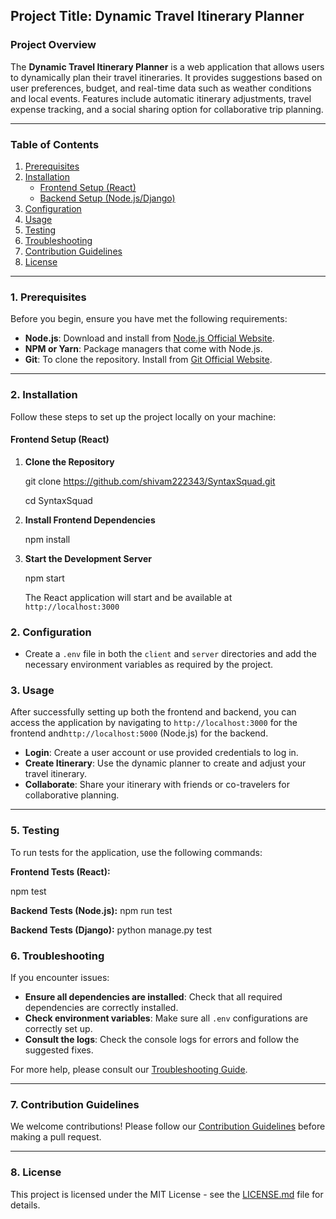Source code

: ## **Project Title: Dynamic Travel Itinerary Planner**

### **Project Overview**

The **Dynamic Travel Itinerary Planner** is a web application that allows users to dynamically plan their travel itineraries. It provides suggestions based on user preferences, budget, and real-time data such as weather conditions and local events. Features include automatic itinerary adjustments, travel expense tracking, and a social sharing option for collaborative trip planning.

---

### **Table of Contents**

1. [Prerequisites](#prerequisites)
2. [Installation](#installation)
   - [Frontend Setup (React)](#frontend-setup-react)
   - [Backend Setup (Node.js/Django)](#backend-setup-nodejsdjango)
3. [Configuration](#configuration)
4. [Usage](#usage)
5. [Testing](#testing)
6. [Troubleshooting](#troubleshooting)
7. [Contribution Guidelines](#contribution-guidelines)
8. [License](#license)

---

### **1. Prerequisites**

Before you begin, ensure you have met the following requirements:

- **Node.js**: Download and install from [Node.js Official Website](https://nodejs.org).
- **NPM or Yarn**: Package managers that come with Node.js.
- **Git**: To clone the repository. Install from [Git Official Website](https://git-scm.com).

---

### **2. Installation**

Follow these steps to set up the project locally on your machine:

#### **Frontend Setup (React)**

1. **Clone the Repository**

   git clone https://github.com/shivam222343/SyntaxSquad.git
   
   cd SyntaxSquad
  

3. **Install Frontend Dependencies**

   npm install


4. **Start the Development Server**

   npm start

   The React application will start and be available at `http://localhost:3000`


### **2. Configuration**

- Create a `.env` file in both the `client` and `server` directories and add the necessary environment variables as required by the project.

### **3. Usage**

After successfully setting up both the frontend and backend, you can access the application by navigating to `http://localhost:3000` for the frontend and`http://localhost:5000` (Node.js) for the backend.

- **Login**: Create a user account or use provided credentials to log in.
- **Create Itinerary**: Use the dynamic planner to create and adjust your travel itinerary.
- **Collaborate**: Share your itinerary with friends or co-travelers for collaborative planning.

---

### **5. Testing**

To run tests for the application, use the following commands:

**Frontend Tests (React):**

npm test

**Backend Tests (Node.js):**
npm run test


**Backend Tests (Django):**
python manage.py test

### **6. Troubleshooting**

If you encounter issues:

- **Ensure all dependencies are installed**: Check that all required dependencies are correctly installed.
- **Check environment variables**: Make sure all `.env` configurations are correctly set up.
- **Consult the logs**: Check the console logs for errors and follow the suggested fixes.

For more help, please consult our [Troubleshooting Guide](#).

---

### **7. Contribution Guidelines**

We welcome contributions! Please follow our [Contribution Guidelines](#) before making a pull request.

---

### **8. License**

This project is licensed under the MIT License - see the [LICENSE.md](LICENSE.md) file for details.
-*-
» What to work on
Identify the lines in the records above that contain the word "Installation", then state how many there are and nothing more.

» Written solution
2